Log analysis – an essential element of technical SEO – is used to reveal highly important information to improve your organic referencing, by giving you an accurate overview of what Google sees from your site. When applied to SEO, this analysis strictly focuses on the logs generated by Google and the search engines. The logs correspond to a file generated by a web server containing requests received by the server. Server log analysis is used to precisely assess the reliability of the crawl from the robots of the different search engines (Googlebot, Bingbot, Yahoo, Yandex) on your site. In the article, we will focus on Googlebot, as the Californian company holds 94.2% of the market share in France and roughly 92.2% in the world.
Market share of search engines in France (Source: StatCounter, WebRankInfo infographic)
Beyond this aspect, the analysis of the log file also allows identifying all the technical SEO errors. It can be very useful before an SEO redesign for example.
Semji SEO Agency wants to share with you in this article the benefits of log analysis for your SEO, as well as the process to use to succeed.
What are server logs?
Broadly-speaking, the log file is used to store all the events that occur on the server. Like a logbook, server logs are precious in understanding what is really happening on a website.
As soon as a browser or a user-agent tries to access certain resources of your website (a page, image, file…) and which goes through the server, a new line is written in the log file. As time goes by, a huge amount of data adds up. Studying them opens interesting perspectives for improving your SEO.

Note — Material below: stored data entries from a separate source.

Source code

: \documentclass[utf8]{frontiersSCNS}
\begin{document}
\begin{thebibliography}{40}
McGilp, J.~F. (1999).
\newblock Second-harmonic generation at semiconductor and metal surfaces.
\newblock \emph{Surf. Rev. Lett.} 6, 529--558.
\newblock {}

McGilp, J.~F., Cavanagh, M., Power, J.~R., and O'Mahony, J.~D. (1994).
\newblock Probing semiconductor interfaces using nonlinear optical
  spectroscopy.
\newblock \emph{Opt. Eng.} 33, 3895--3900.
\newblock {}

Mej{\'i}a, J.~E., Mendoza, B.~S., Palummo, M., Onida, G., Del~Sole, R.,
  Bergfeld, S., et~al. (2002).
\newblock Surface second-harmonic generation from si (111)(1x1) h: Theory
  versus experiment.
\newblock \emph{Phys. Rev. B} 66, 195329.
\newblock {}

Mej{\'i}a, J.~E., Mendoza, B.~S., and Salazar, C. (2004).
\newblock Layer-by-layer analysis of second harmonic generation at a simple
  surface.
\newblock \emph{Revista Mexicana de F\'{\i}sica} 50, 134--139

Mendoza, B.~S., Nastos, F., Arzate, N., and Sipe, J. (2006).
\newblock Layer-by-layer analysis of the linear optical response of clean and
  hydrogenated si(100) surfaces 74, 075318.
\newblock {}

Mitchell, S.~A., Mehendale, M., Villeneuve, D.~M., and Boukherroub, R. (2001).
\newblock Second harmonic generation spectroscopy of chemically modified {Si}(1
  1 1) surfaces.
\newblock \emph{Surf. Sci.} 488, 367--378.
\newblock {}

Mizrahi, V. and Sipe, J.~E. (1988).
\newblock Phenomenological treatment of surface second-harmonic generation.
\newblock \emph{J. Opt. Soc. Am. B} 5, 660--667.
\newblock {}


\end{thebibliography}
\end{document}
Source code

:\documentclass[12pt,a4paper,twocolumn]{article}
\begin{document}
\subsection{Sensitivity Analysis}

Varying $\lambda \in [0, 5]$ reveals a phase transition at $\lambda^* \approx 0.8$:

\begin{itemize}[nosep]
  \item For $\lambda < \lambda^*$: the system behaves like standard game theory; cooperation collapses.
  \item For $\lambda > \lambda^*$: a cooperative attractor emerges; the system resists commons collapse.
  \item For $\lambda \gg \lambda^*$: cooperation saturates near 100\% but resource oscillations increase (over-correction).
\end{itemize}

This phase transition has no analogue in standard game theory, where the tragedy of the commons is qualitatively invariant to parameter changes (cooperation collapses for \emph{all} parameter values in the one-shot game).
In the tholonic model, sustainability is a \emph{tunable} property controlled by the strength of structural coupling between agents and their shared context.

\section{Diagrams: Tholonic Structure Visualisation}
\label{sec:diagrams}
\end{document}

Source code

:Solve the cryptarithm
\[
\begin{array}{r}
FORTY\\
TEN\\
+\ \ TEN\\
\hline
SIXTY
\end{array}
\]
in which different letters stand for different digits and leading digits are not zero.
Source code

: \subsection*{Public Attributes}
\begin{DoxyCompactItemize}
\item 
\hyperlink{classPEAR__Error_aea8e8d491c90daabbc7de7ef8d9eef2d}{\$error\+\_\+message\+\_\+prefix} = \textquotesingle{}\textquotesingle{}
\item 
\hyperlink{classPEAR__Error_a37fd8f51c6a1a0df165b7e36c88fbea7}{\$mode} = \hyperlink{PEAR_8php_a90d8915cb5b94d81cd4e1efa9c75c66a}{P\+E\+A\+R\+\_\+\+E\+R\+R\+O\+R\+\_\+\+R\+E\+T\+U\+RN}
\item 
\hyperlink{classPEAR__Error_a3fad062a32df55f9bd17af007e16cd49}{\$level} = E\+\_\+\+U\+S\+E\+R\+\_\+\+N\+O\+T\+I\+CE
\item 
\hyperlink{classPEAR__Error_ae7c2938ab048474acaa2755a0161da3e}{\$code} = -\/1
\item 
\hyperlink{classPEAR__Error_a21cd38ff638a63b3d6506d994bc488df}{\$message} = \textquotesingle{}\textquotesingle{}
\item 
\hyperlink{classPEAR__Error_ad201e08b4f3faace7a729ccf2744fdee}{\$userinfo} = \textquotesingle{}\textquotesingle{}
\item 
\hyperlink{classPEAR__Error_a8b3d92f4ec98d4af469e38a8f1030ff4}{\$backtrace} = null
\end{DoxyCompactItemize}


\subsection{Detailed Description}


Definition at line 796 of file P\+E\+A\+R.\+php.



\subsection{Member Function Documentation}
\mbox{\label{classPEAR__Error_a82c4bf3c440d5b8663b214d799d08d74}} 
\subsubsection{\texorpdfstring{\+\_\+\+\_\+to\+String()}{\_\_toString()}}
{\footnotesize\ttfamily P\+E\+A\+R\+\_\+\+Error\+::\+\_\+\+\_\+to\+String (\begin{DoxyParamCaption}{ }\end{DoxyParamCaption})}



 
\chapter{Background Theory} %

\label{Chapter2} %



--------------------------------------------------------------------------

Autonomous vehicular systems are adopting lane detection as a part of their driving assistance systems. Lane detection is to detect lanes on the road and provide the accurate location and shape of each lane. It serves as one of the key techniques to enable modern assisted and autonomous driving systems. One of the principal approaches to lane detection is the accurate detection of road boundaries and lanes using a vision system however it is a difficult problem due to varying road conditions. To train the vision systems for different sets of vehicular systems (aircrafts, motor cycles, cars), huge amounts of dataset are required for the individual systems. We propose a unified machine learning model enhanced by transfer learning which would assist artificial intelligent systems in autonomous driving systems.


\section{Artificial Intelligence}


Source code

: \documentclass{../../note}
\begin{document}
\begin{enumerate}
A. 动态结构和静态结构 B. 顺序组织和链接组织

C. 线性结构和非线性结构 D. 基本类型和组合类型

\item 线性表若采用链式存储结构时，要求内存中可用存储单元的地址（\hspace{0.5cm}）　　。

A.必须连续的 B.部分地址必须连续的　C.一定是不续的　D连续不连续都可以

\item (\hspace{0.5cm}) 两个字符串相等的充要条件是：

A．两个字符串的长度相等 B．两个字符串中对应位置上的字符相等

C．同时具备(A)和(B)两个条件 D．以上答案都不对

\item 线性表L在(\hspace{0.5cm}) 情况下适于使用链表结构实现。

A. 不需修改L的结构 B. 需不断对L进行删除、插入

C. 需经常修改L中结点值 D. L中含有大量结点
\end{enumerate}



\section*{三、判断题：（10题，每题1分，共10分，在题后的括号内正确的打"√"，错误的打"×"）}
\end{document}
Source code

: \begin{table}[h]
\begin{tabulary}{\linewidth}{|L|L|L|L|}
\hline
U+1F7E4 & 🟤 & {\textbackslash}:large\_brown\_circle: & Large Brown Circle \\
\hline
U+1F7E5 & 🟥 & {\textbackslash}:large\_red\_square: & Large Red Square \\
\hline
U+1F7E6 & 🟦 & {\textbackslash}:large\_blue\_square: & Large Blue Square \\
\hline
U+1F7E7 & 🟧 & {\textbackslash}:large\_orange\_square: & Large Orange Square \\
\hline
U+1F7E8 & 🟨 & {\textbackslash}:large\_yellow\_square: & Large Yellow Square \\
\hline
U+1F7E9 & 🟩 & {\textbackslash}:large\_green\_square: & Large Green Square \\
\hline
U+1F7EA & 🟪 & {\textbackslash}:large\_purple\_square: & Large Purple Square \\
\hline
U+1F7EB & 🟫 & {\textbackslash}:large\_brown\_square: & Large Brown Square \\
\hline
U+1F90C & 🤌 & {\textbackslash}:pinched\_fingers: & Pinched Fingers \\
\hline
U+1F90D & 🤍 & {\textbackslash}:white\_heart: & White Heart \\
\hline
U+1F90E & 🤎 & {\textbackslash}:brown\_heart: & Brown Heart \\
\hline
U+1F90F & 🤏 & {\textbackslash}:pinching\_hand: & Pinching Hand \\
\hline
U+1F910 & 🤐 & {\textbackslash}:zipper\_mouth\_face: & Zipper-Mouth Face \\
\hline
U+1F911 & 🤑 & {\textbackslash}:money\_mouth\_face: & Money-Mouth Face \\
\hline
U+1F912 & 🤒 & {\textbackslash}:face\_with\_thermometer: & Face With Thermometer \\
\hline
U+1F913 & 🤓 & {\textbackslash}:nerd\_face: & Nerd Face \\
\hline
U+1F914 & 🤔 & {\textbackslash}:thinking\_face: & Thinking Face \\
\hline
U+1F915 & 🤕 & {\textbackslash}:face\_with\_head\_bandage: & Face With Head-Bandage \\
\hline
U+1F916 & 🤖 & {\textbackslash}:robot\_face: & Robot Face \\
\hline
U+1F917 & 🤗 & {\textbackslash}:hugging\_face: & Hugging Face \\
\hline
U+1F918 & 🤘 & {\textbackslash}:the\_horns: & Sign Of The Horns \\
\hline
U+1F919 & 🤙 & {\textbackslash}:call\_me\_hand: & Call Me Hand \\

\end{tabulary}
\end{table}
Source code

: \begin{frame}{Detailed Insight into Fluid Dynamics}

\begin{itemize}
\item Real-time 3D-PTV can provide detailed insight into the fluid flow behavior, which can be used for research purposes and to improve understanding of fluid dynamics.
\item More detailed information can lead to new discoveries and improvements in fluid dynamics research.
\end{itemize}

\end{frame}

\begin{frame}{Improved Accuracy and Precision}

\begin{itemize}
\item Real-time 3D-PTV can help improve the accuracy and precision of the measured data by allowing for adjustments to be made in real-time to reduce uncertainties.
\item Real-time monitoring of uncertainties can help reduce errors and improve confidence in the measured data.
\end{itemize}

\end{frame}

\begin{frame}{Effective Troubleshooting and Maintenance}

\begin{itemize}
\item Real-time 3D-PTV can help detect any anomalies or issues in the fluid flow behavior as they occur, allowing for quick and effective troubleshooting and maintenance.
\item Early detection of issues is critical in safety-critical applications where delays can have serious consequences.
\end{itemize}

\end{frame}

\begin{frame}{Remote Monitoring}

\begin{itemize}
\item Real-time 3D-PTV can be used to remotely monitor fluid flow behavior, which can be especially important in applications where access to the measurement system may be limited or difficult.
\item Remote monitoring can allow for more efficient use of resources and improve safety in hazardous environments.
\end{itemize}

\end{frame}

The server log file is most often called access.log and contains data such as :
- The IP address from which the request originated
- The search engine used
- The hostname
- The HTTP status code (200, 404, 301…)
- The date and time the request was made
- The date and time the robot crawled your website
- the operating system used
How to do a log analysis?
In this article, we will share with you several tools to perform this task. But the first thing to do to analyze your logs is to import a log file and specify your website’s root in the import. You can then see the health of your site in relation to the Google crawl. Then, depending on the tool used, there are different views of the Google bot crawls.
Source: OnCrawl
hen, you need to cross different data between logs from Google bots and those from your crawler tool. You can then sort out the information you are not interested in. For example, we recommend retrieving the list of the most crawled pages to see if there is a correlation between what Google sees and the users’ journey.
We also recommend isolating URLs that are not present in the crawl, in order to reproduce user behavior. The idea is to identify orphan pages that users cannot access while browsing your website or to identify pages that you do not want Google to waste crawling time on. A good way to optimize your crawl budget is by merging the different resources (JavaScript, CSS) that are not relevant for your SEO. Once this is done, you can then identify the 200 pages (accessible pages that do not have errors) that Google might have forgotten to crawl.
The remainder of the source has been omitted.